How to live in unprecedented times


By Randy Alcorn
Eternal Perspectives Ministries
Ministry based in Sandy, Oregon

For many years I’ve observed Christians saying, “This is an utterly unique time in history” (always true, but sometimes, so what?), and “There have never been more signs of the Antichrist coming.” But Nero was seen as the Antichrist, and the same is true of hundreds of dictators around the world throughout the centuries. Who would be a more likely Antichrist than Hitler, the slaughterer of the Jews, and his partner Mussolini, the false prophet coming out of Rome? Yet all these likely end-of-the-world scenarios have come and gone.
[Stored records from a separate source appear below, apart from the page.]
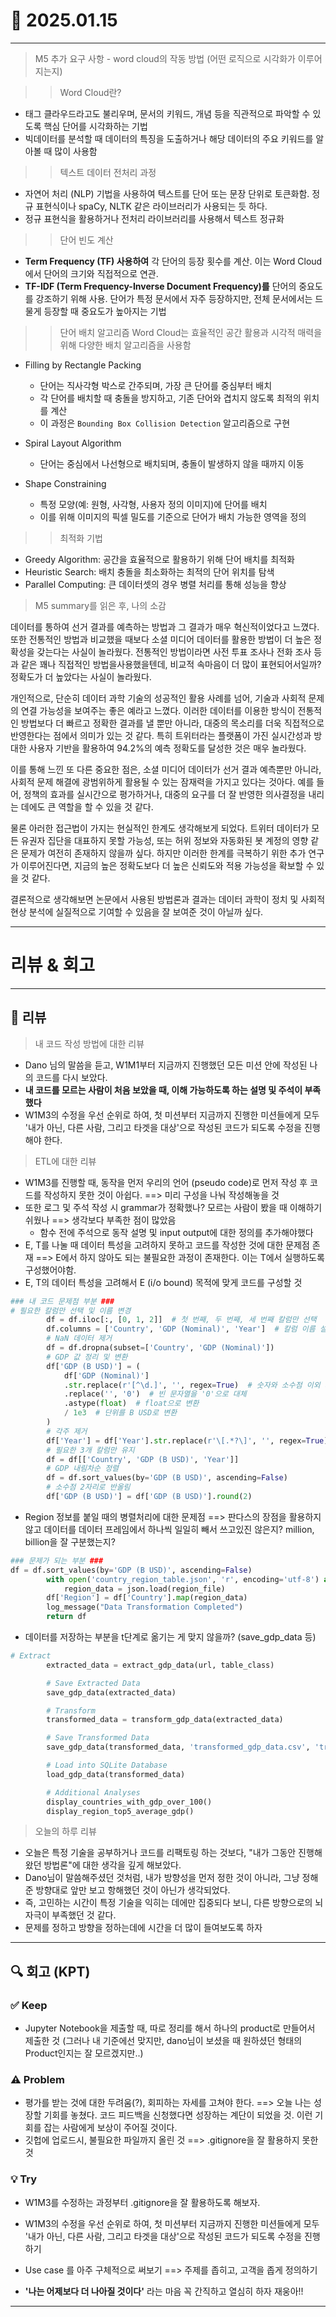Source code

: # 📅 2025.01.15


---


> M5 추가 요구 사항 - word cloud의 작동 방법 (어떤 로직으로 시각화가 이루어지는지)

>> Word Cloud란?
- 태그 클라우드라고도 불리우며, 문서의 키워드, 개념 등을 직관적으로 파악할 수 있도록 핵심 단어를 시각화하는 기법
- 빅데이터를 분석할 때 데이터의 특징을 도출하거나 해당 데이터의 주요 키워드를 알아볼 때 많이 사용함

>> 텍스트 데이터 전처리 과정
- 자연어 처리 (NLP) 기법을 사용하여 텍스트를 단어 또는 문장 단위로 토큰화함. 정규 표현식이나 spaCy, NLTK 같은 라이브러리가 사용되는 듯 하다.
- 정규 표현식을 활용하거나 전처리 라이브러리를 사용해서 텍스트 정규화

>> 단어 빈도 계산
- **Term Frequency (TF) 사용하여** 각 단어의 등장 횟수를 계산. 이는 Word Cloud에서 단어의 크기와 직접적으로 연관.
- **TF-IDF (Term Frequency-Inverse Document Frequency)를** 단어의 중요도를 강조하기 위해 사용.  단어가 특정 문서에서 자주 등장하지만, 전체 문서에서는 드물게 등장할 때 중요도가 높아지는 기법

>> 단어 배치 알고리즘
Word Cloud는 효율적인 공간 활용과 시각적 매력을 위해 다양한 배치 알고리즘을 사용함
-  Filling by Rectangle Packing
    - 단어는 직사각형 박스로 간주되며, 가장 큰 단어를 중심부터 배치
    - 각 단어를 배치할 때 충돌을 방지하고, 기존 단어와 겹치지 않도록 최적의 위치를 계산
    - 이 과정은 `Bounding Box Collision Detection` 알고리즘으로 구현

- Spiral Layout Algorithm
    - 단어는 중심에서 나선형으로 배치되며, 충돌이 발생하지 않을 때까지 이동

- Shape Constraining
    - 특정 모양(예: 원형, 사각형, 사용자 정의 이미지)에 단어를 배치
    - 이를 위해 이미지의 픽셀 밀도를 기준으로 단어가 배치 가능한 영역을 정의

>> 최적화 기법
- Greedy Algorithm: 공간을 효율적으로 활용하기 위해 단어 배치를 최적화
- Heuristic Search: 배치 충돌을 최소화하는 최적의 단어 위치를 탐색
- Parallel Computing: 큰 데이터셋의 경우 병렬 처리를 통해 성능을 향상


> M5 summary를 읽은 후, 나의 소감  

데이터를 통하여 선거 결과를 예측하는 방법과 그 결과가 매우 혁신적이었다고 느꼈다. 또한 전통적인 방법과 비교했을 때보다 소셜 미디어 데이터를 활용한 방법이 더 높은 정확성을 갖는다는 사실이 놀라웠다. 전통적인 방법이라면 사전 투표 조사나 전화 조사 등과 같은 꽤나 직접적인 방법을사용했을텐데, 비교적 속마음이 더 많이 표현되어서일까? 정확도가 더 높았다는 사실이 놀라웠다. 

개인적으로, 단순히 데이터 과학 기술의 성공적인 활용 사례를 넘어, 기술과 사회적 문제의 연결 가능성을 보여주는 좋은 예라고 느꼈다. 이러한 데이터를 이용한 방식이 전통적인 방법보다 더 빠르고 정확한 결과를 낼 뿐만 아니라, 대중의 목소리를 더욱 직접적으로 반영한다는 점에서 의미가 있는 것 같다. 특히 트위터라는 플랫폼이 가진 실시간성과 방대한 사용자 기반을 활용하여 94.2%의 예측 정확도를 달성한 것은 매우 놀라웠다.  

이를 통해 느낀 또 다른 중요한 점은, 소셜 미디어 데이터가 선거 결과 예측뿐만 아니라, 사회적 문제 해결에 광범위하게 활용될 수 있는 잠재력을 가지고 있다는 것아다. 예를 들어, 정책의 효과를 실시간으로 평가하거나, 대중의 요구를 더 잘 반영한 의사결정을 내리는 데에도 큰 역할을 할 수 있을 것 같다.  

물론 아러한 접근법이 가지는 현실적인 한계도 생각해보게 되었다. 트위터 데이터가 모든 유권자 집단을 대표하지 못할 가능성, 또는 허위 정보와 자동화된 봇 계정의 영향 같은 문제가 여전히 존재하지 않을까 싶다. 하지만 이러한 한계를 극복하기 위한 추가 연구가 이루어진다면, 지금의 높은 정확도보다 더 높은 신뢰도와 적용 가능성을 확보할 수 있을 것 같다. 
  
결론적으로 생각해보면 논문에서 사용된 방법론과 결과는 데이터 과학이 정치 및 사회적 현상 분석에 실질적으로 기여할 수 있음을 잘 보여준 것이 아닐까 싶다.

 


---

# 리뷰 & 회고


---


## 📝 리뷰

> 내 코드 작성 방법에 대한 리뷰
- Dano 님의 말씀을 듣고, W1M1부터 지금까지 진행했던 모든 미션 안에 작성된 나의 코드를 다시 보았다.
- **내 코드를 모르는 사람이 처음 보았을 때, 이해 가능하도록 하는 설명 및 주석이 부족했다**
- W1M3의 수정을 우선 순위로 하여, 첫 미션부터 지금까지 진행한 미션들에게 모두 '내가 아닌, 다른 사람, 그리고 타겟을 대상'으로 작성된 코드가 되도록 수정을 진행해야 한다.

> ETL에 대한 리뷰
- W1M3를 진행할 때, 동작을 먼저 우리의 언어 (pseudo code)로 먼저 작성 후 코드를 작성하지 못한 것이 아쉽다. ==> 미리 구성을 나눠 작성해놓을 것
- 또한 로그 및 주석 작성 시 grammar가 정확했나? 모르는 사람이 봤을 때 이해하기 쉬웠나 ==> 생각보다 부족한 점이 많았음 
    - 함수 전에 주석으로 동작 설명 및 input output에 대한 정의를 추가해야했다
- E, T를 나눌 때 데이터 특성을 고려하지 못하고 코드를 작성한 것에 대한 문제점 존재 ==> E에서 하지 않아도 되는 불필요한 과정이 존재한다. 이는 T에서 실행하도록 구성했어야함. 
- E, T의 데이터 특성을 고려해서 E (i/o bound) 목적에 맞게 코드를 구성할 것
```python
### 내 코드 문제점 부분 ###
# 필요한 칼럼만 선택 및 이름 변경
        df = df.iloc[:, [0, 1, 2]]  # 첫 번째, 두 번째, 세 번째 칼럼만 선택
        df.columns = ['Country', 'GDP (Nominal)', 'Year']  # 칼럼 이름 설정
        # NaN 데이터 제거
        df = df.dropna(subset=['Country', 'GDP (Nominal)'])
        # GDP 값 정리 및 변환
        df['GDP (B USD)'] = (
            df['GDP (Nominal)']
            .str.replace(r'[^\d.]', '', regex=True)  # 숫자와 소수점 이외 제거
            .replace('', '0')  # 빈 문자열을 '0'으로 대체
            .astype(float)  # float으로 변환
            / 1e3  # 단위를 B USD로 변환
        )
        # 각주 제거
        df['Year'] = df['Year'].str.replace(r'\[.*?\]', '', regex=True)
        # 필요한 3개 칼럼만 유지
        df = df[['Country', 'GDP (B USD)', 'Year']]
        # GDP 내림차순 정렬
        df = df.sort_values(by='GDP (B USD)', ascending=False)
        # 소수점 2자리로 반올림
        df['GDP (B USD)'] = df['GDP (B USD)'].round(2)
```
- Region 정보를 붙일 때의 병렬처리에 대한 문제점 ==> 판다스의 장점을 활용하지 않고 데이터를 데이터 프레임에서 하나씩 일일히 빼서 쓰고있진 않은지? million, billion을 잘 구분했는지?
```python
### 문제가 되는 부분 ###
df = df.sort_values(by='GDP (B USD)', ascending=False)
        with open('country_region_table.json', 'r', encoding='utf-8') as region_file:
            region_data = json.load(region_file)
        df['Region'] = df['Country'].map(region_data)
        log_message("Data Transformation Completed")
        return df
```
- 데이터를 저장하는 부분을 t단계로 옮기는 게 맞지 않을까? (save_gdp_data 등)
```python
# Extract
        extracted_data = extract_gdp_data(url, table_class)

        # Save Extracted Data
        save_gdp_data(extracted_data)

        # Transform
        transformed_data = transform_gdp_data(extracted_data)

        # Save Transformed Data
        save_gdp_data(transformed_data, 'transformed_gdp_data.csv', 'transformed_gdp_data.json')

        # Load into SQLite Database
        load_gdp_data(transformed_data)

        # Additional Analyses
        display_countries_with_gdp_over_100()
        display_region_top5_average_gdp()
```


> 오늘의 하루 리뷰
- 오늘은 특정 기술을 공부하거나 코드를 리팩토링 하는 것보다, "내가 그동안 진행해왔던 방법론"에 대한 생각을 깊게 해보았다.
- Dano님이 말씀해주셨던 것처럼, 내가 방향성을 먼저 정한 것이 아니라, 그냥 정해준 방향대로 앞만 보고 항해했던 것이 아닌가 생각되었다.
- 즉, 고민하는 시간이 특정 기술을 익히는 데에만 집중되다 보니, 다른 방향으로의 뇌 자극이 부족했던 것 같다.
- 문제를 정하고 방향을 정하는데에 시간을 더 많이 들여보도록 하자



---

## 🔍 회고 (KPT)

### ✅ Keep
- Jupyter Notebook을 제출할 때, 따로 정리를 해서 하나의 product로 만들어서 제출한 것 (그러나 내 기준에선 맞지만, dano님이 보셨을 때 원하셨던 형태의 Product인지는 잘 모르겠지만..)

### ⚠️ Problem
- 평가를 받는 것에 대한 두려움(?), 회피하는 자세를 고쳐야 한다. ==> 오늘 나는 성장할 기회를 놓쳤다. 코드 피드백을 신청했다면 성장하는 계단이 되었을 것. 이런 기회를 잡는 사람에게 보상이 주어질 것이다.
- 깃헙에 업로드시, 불필요한 파일까지 올린 것 ==> .gitignore을 잘 활용하지 못한 것

### 💡 Try
- W1M3를 수정하는 과정부터 .gitignore을 잘 활용하도록 해보자. 
- W1M3의 수정을 우선 순위로 하여, 첫 미션부터 지금까지 진행한 미션들에게 모두 '내가 아닌, 다른 사람, 그리고 타겟을 대상'으로 작성된 코드가 되도록 수정을 진행하기
- Use case 를 아주 구체적으로 써보기 ==> 주제를 좁히고, 고객을 좁게 정의하기

  
- **'나는 어제보다 더 나아질 것이다'** 라는 마음 꼭 간직하고 열심히 하자 재웅아!!

---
G. K. Chesterton wrote, “With every step of our lives we enter into the middle of some story which we are certain to misunderstand.” Our perspective is limited. We’re not God, we don’t hold the universe in the palm of our hands, and we just don’t know what lies ahead of us. When the end comes, it comes. Christ will return but so far, He hasn’t. We and our children may well live out our lives before the world ends in judgment. We should live faithfully, and peacefully as we trust Him. That is universal biblical advice for each and every age.

Rather than speculate on what will happen, we should focus on what the Bible has told us all along—fear God, trust God, be wise, be prepared, be faithful, be generous, care for your family, look after the body of Christ, reach out to those who don’t know Him. We don’t know the day or the hour of His return, and need to focus on faithfully serving our King until we die or He returns, either of which could happen any day. Billy Graham put it this way: “The forward-looking Christian remains sincerely optimistic and joyful, knowing that Christ will win in the end.”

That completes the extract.